# Your goal
Your answer should be every line of the records that contains the word "ImageUtil".

(Collected data)
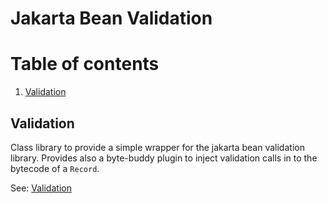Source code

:# Jakarta Bean Validation
# Table of contents

1. [Validation](#validation)

## Validation <a name="validation"></a>

Class library to provide a simple wrapper for the jakarta bean validation library. Provides also a byte-buddy plugin to inject validation calls in to the bytecode of a `Record`.

See: [Validation](./validation/Readme.md)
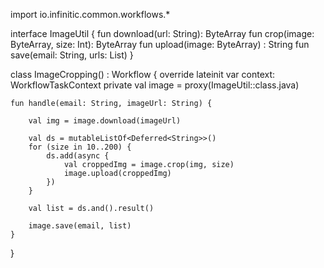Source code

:import io.infinitic.common.workflows.*

interface ImageUtil {
    fun download(url: String): ByteArray
    fun crop(image: ByteArray, size: Int): ByteArray
    fun upload(image: ByteArray) : String
    fun save(email: String, urls: List<String>)
}

class ImageCropping() : Workflow {
    override lateinit var context: WorkflowTaskContext
    private val image = proxy(ImageUtil::class.java)

    fun handle(email: String, imageUrl: String) {

        val img = image.download(imageUrl)

        val ds = mutableListOf<Deferred<String>>()
        for (size in 10..200) {
            ds.add(async {
                val croppedImg = image.crop(img, size)
                image.upload(croppedImg)
            })
        }

        val list = ds.and().result()

        image.save(email, list)
    }
}


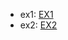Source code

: - ex1: <a href="https://github.com/thuongdz5499/intern-basic/blob/master/ex1.md">EX1</a>
- ex2: <a href="https://github.com/thuongdz5499/intern-basic/blob/master/ex2.md">EX2</a>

# Answer space
interface ImageUtil {
    private val image = proxy(ImageUtil::class.java)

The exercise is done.